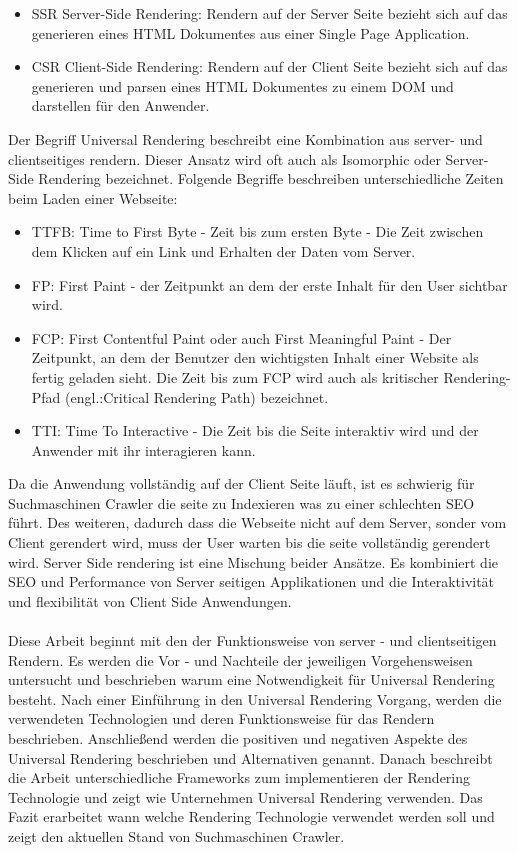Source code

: \documentclass[runningheads]{llncs}
\begin{document}
\begin{itemize}
  \setlength\itemsep{1em}
  \item SSR Server-Side Rendering: Rendern auf der Server Seite bezieht sich auf das generieren eines HTML Dokumentes 
  aus einer Single Page Application. 
  \item CSR Client-Side Rendering: Rendern auf der Client Seite bezieht sich auf das generieren und parsen eines 
  HTML Dokumentes zu einem DOM und darstellen für den Anwender. 
\end{itemize}
Der Begriff Universal Rendering beschreibt eine Kombination aus server- und clientseitiges rendern. 
Dieser Ansatz wird oft auch als Isomorphic oder Server-Side Rendering bezeichnet.
Folgende Begriffe beschreiben unterschiedliche Zeiten beim Laden einer Webseite:
\begin{itemize}
  \setlength\itemsep{1em}
  \item TTFB: Time to First Byte - Zeit bis zum ersten Byte -  Die Zeit zwischen dem Klicken auf ein Link und Erhalten der Daten vom Server.
  \item FP: First Paint - der Zeitpunkt an dem der erste Inhalt für den User sichtbar wird.
  \item FCP: First Contentful Paint oder auch First Meaningful Paint - Der Zeitpunkt, an dem der Benutzer den wichtigsten Inhalt einer Website als fertig geladen sieht. Die Zeit bis zum FCP wird auch als kritischer Rendering-Pfad (engl.:Critical Rendering Path) bezeichnet.
  \item TTI: Time To Interactive - Die Zeit bis die Seite interaktiv wird und der Anwender mit ihr interagieren kann.
\end{itemize}
Da die Anwendung vollständig auf der Client Seite läuft, ist es schwierig für Suchmaschinen Crawler die seite zu Indexieren was zu einer schlechten SEO führt.
Des weiteren, dadurch dass die Webseite nicht auf dem Server, sonder vom Client gerendert wird, muss der User warten bis die seite vollständig gerendert wird.
Server Side rendering ist eine Mischung beider Ansätze. Es kombiniert die SEO und Performance von Server seitigen Applikationen und die Interaktivität und flexibilität von Client Side Anwendungen.
\\
\\
Diese Arbeit beginnt mit den der Funktionsweise von server - und clientseitigen Rendern. 
Es werden die Vor - und Nachteile der jeweiligen Vorgehensweisen untersucht 
und beschrieben warum eine Notwendigkeit für Universal Rendering besteht. Nach einer Einführung in den Universal Rendering Vorgang, werden die verwendeten Technologien und deren Funktionsweise für das Rendern beschrieben. Anschließend werden die positiven und negativen Aspekte des Universal Rendering beschrieben und Alternativen genannt. Danach beschreibt die Arbeit unterschiedliche Frameworks zum implementieren der Rendering Technologie und zeigt wie Unternehmen Universal Rendering verwenden. Das Fazit erarbeitet wann welche Rendering Technologie verwendet werden soll und zeigt den aktuellen Stand von Suchmaschinen Crawler.
\newpage
\end{document}
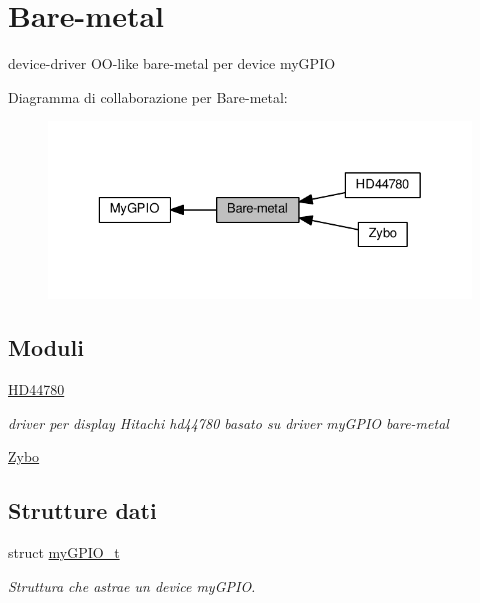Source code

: \hypertarget{group__bare-metal}{}\section{Bare-\/metal}
\label{group__bare-metal}


device-\/driver O\+O-\/like bare-\/metal per device my\+G\+P\+IO  


Diagramma di collaborazione per Bare-\/metal\+:\nopagebreak
\begin{figure}[H]
\begin{center}
\leavevmode
\includegraphics[width=329pt]{group__bare-metal}
\end{center}
\end{figure}
\subsection*{Moduli}
\begin{DoxyCompactItemize}
\item 
\hyperlink{group___h_d44780}{H\+D44780}
\begin{DoxyCompactList}\small\item\em driver per display Hitachi hd44780 basato su driver my\+G\+P\+IO bare-\/metal \end{DoxyCompactList}\item 
\hyperlink{group___zybo}{Zybo}
\end{DoxyCompactItemize}
\subsection*{Strutture dati}
\begin{DoxyCompactItemize}
\item 
struct \hyperlink{structmy_g_p_i_o__t}{my\+G\+P\+I\+O\+\_\+t}
\begin{DoxyCompactList}\small\item\em Struttura che astrae un device my\+G\+P\+IO. \end{DoxyCompactList}\end{DoxyCompactItemize}

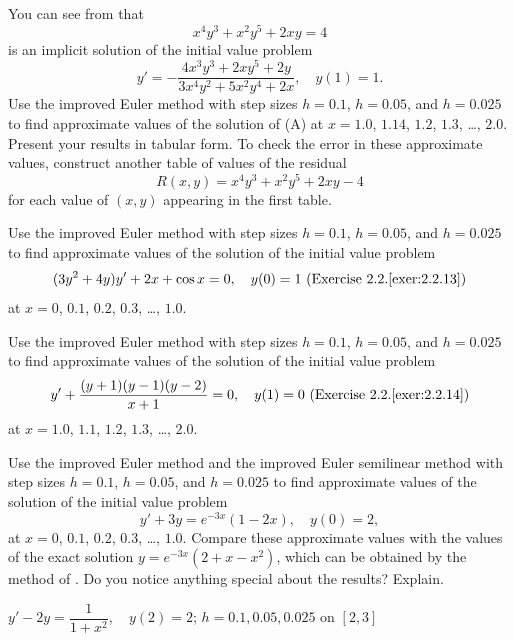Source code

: \begin{exerciselist}
\item\label{exer:3.2.10}\Cex
You can see from  that
\[
x^4y^3+x^2y^5+2xy=4
\]
is an implicit solution of  the initial value problem
\[
y'=-\frac{4x^3y^3+2xy^5+2y}{3x^4y^2+5x^2y^4+2x},\quad y(1)=1.\tag{A}
\]
Use the improved Euler method with step sizes $h=0.1$, $h=0.05$, and
$h=0.025$ to find approximate values of the solution of (A) at
$x=1.0$, $1.14$, $1.2$, $1.3$, \dots, $2.0$. Present your results in
tabular form. To
check the error in these approximate values, construct another table
of values of the residual
\[
R(x,y)=x^4y^3+x^2y^5+2xy-4
\]
for each value of $(x,y)$ appearing in the first table.


\item\label{exer:3.2.11}\Cex
Use the improved Euler method with step sizes $h=0.1$, $h=0.05$, and
$h=0.025$ to find approximate values of the solution of the initial
value problem
\[
(3y^2+4y)y'+2x+\cos x=0, \quad y(0)=1\text{ (Exercise~2.2.\ref{exer:2.2.13})}
\]
at $x=0$, $0.1$, $0.2$, $0.3$, \dots, $1.0$.

\item\label{exer:3.2.12}\Cex
Use the improved Euler method with step sizes $h=0.1$, $h=0.05$, and
$h=0.025$ to find approximate values of the solution of the initial
value problem
\[
y'+\frac{(y+1)(y-1)(y-2)}{x+1}=0, \quad y(1)=0
\text{  (Exercise~2.2.\ref{exer:2.2.14})}
\]
at $x=1.0$, $1.1$, $1.2$, $1.3$, \dots, $2.0$.

\item\label{exer:3.2.13}\Cex
Use the improved Euler method and the improved Euler semilinear method
with step sizes $h=0.1$, $h=0.05$, and $h=0.025$ to find approximate
values of the solution of the initial value problem
\[
y'+3y=e^{-3x}(1-2x),\quad y(0)=2,
\]
at $x=0$, $0.1$, $0.2$, $0.3$, \dots, $1.0$. Compare these approximate
values with the
values of the exact solution $y=e^{-3x}(2+x-x^2)$, which can be
obtained by the method of . Do you notice
anything special about the results? Explain.


\item\label{exer:3.2.14}\Cex
$y'-2y=\dfrac{1}{1+x^2},\quad y(2)=2$;  \quad
$h=0.1,0.05,0.025$ on $[2,3]$


\end{exerciselist}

INSTRUCTIONS TO FOLLOW: From the records above, copy each line where the word "find" can be found.

RESPONSE TO THIS TASK:
$h=0.025$ to find approximate values of the solution of (A) at
$h=0.025$ to find approximate values of the solution of the initial
$h=0.025$ to find approximate values of the solution of the initial
with step sizes $h=0.1$, $h=0.05$, and $h=0.025$ to find approximate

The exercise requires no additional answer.